Stock review: OIL INDIA LTD

Higher net realisations enabled Oil India (OIL) to deliver results in line with the Street's expectations for the December 2010 quarter. While the net profit was up 27 per cent over last year to Rs 908 crore, the revenues were up 21 per cent to Rs 2,751 crore.

Going ahead, while new discoveries coupled with higher oil and gas prices would act as catalysts for the stock, reforms in the retail fuel pricing side would also come as a boost. On the flip side, a higher proportion of subsidy share will be the key monitorable and an overhang on the stock. OIL currently trades at nine times the FY12 earnings. A strong balance sheet coupled (net cash at Rs 500 a share) with robust production growth and a high untapped resource base make it the preferred stock of most brokerages. Analysts expect a 2628 per cent upside in the stock over the next one year.

Good quarter

The bottom line for the quarter gone by was hit by a one-time provision of Rs 94 crore towards astaff pay revision and a writeoff of Rs 81 crore on an unsuccessful exploration in Libya.

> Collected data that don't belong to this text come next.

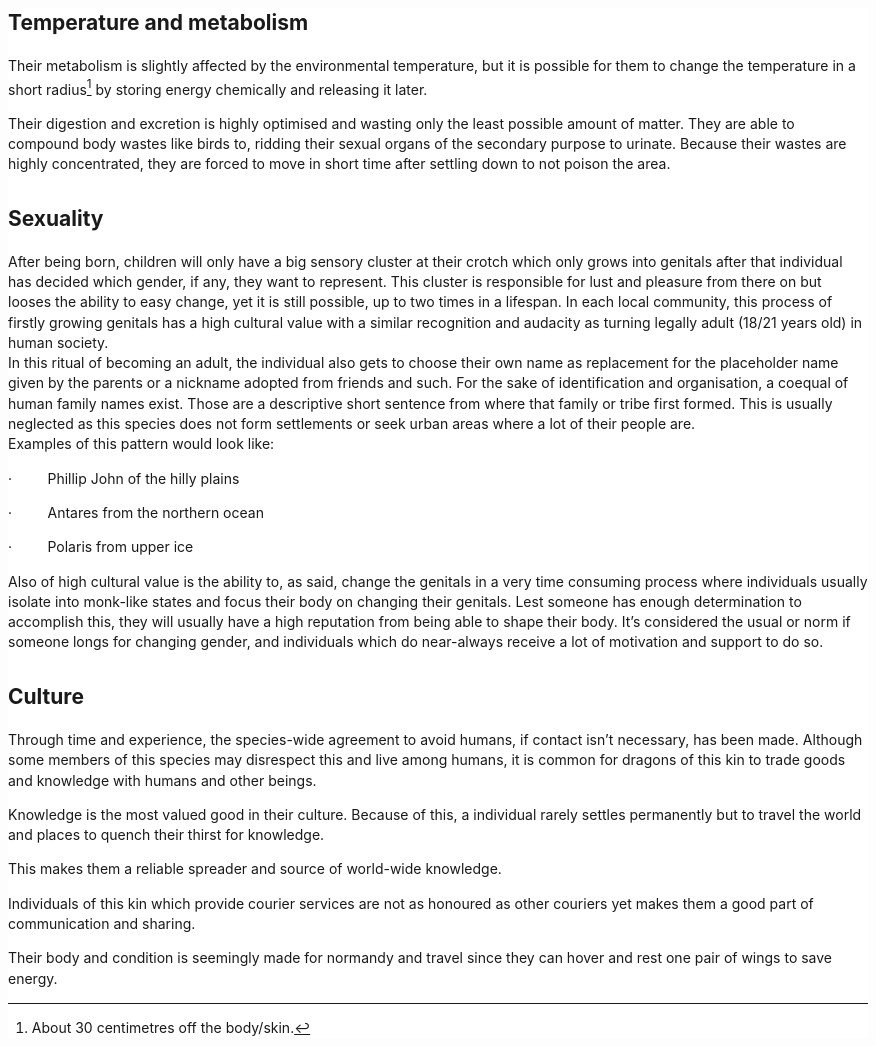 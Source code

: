 ## Temperature and metabolism

Their metabolism is slightly affected by the environmental temperature, but it is possible for them to change the temperature in a short radius[^3] by storing energy chemically and releasing it later.

Their digestion and excretion is highly optimised and wasting only the least possible amount of matter. They are able to compound body wastes like birds to, ridding their sexual organs of the secondary purpose to urinate. Because their wastes are highly concentrated, they are forced to move in short time after settling down to not poison the area.

## Sexuality

After being born, children will only have a big sensory cluster at their crotch which only grows into genitals after that individual has decided which gender, if any, they want to represent. This cluster is responsible for lust and pleasure from there on but looses the ability to easy change, yet it is still possible, up to two times in a lifespan. In each local community, this process of firstly growing genitals has a high cultural value with a similar recognition and audacity as turning legally adult (18/21 years old) in human society.  
In this ritual of becoming an adult, the individual also gets to choose their own name as replacement for the placeholder name given by the parents or a nickname adopted from friends and such. For the sake of identification and organisation, a coequal of human family names exist. Those are a descriptive short sentence from where that family or tribe first formed. This is usually neglected as this species does not form settlements or seek urban areas where a lot of their people are.  
Examples of this pattern would look like:

·         Phillip John of the hilly plains

·         Antares from the northern ocean

·         Polaris from upper ice

Also of high cultural value is the ability to, as said, change the genitals in a very time consuming process where individuals usually isolate into monk-like states and focus their body on changing their genitals. Lest someone has enough determination to accomplish this, they will usually have a high reputation from being able to shape their body. It’s considered the usual or norm if someone longs for changing gender, and individuals which do near-always receive a lot of motivation and support to do so.


## Culture

Through time and experience, the species-wide agreement to avoid humans, if contact isn’t necessary, has been made. Although some members of this species may disrespect this and live among humans, it is common for dragons of this kin to trade goods and knowledge with humans and other beings.

Knowledge is the most valued good in their culture. Because of this, a individual rarely settles permanently but to travel the world and places to quench their thirst for knowledge.

This makes them a reliable spreader and source of world-wide knowledge.

Individuals of this kin which provide courier services are not as honoured as other couriers yet makes them a good part of communication and sharing.

Their body and condition is seemingly made for normandy and travel since they can hover and rest one pair of wings to save energy.


[^1]: All scales are dead like hair or nail, the part that picks up sensory inputs lies in the skin below.
[^2]: This is actually general brightness, so a dark room works sufficiently too, but a space with clear line of sight to the sky is preferred.
[^3]: About 30 centimetres off the body/skin.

This was offset by robust other income of Rs 226 crore (up 26 per cent y-o-y). Higher realisations from both oil (up 14 per cent y-o-y) and gas (up 102 per cent y-o-y) aided the top line growth for OIL. Transportation revenues jumped 52 per cent y-o-y to Rs 70 crore due to a revision of tariffs for thirdparty crude oil transportation. The hike in gas price (under the administrative pricing mechanism) in June 2010 drove the gas realisations to $3.09/mmbtu. Oil India paid Rs 580 crore in the form of oil subsidy, an uptick of 20 per cent on a yo-y basis. The company contributed 3.53 per cent of the total under-recoveries incurred by the oil marketing companies in the December 2010 quarter. Oil production grew 6 per cent y-o-y while gas fell 1 per cent y-o-y but grew 6 per cent sequentially after Numaligarh Refinery, its major client, resumed full offtake.

Outlook

Surging crude oil prices have led to an increase in under-recoveries, leading to concerns that the government may raise the subsidy-sharing burden of upstream companies. While analysts expect OIL's subidy share to rise to 12-13 per cent levels, the government has maintained that upstream companies will not share more than 33 per cent of the total gross under-recoveries. This implies a 10 per cent subsidy sharing for Oil India in FY11 and FY12. Analysts believe a 12-13 per cent subsidy sharing could hit OIL's FY12 and FY13 earnings estimates by nine to 15 per cent. While the upcoming state elections and high inflation would make reforms unlikely, a modest rise in diesel prices or reduction in import duty is a possibility. If this happens, OIL's subsidy burden will come down and its net oil price will get a boost, leading to an earnings per share (EPS) uptick of eight to 17 per cent and a rise in fair value assumptions by four to 10 per cent.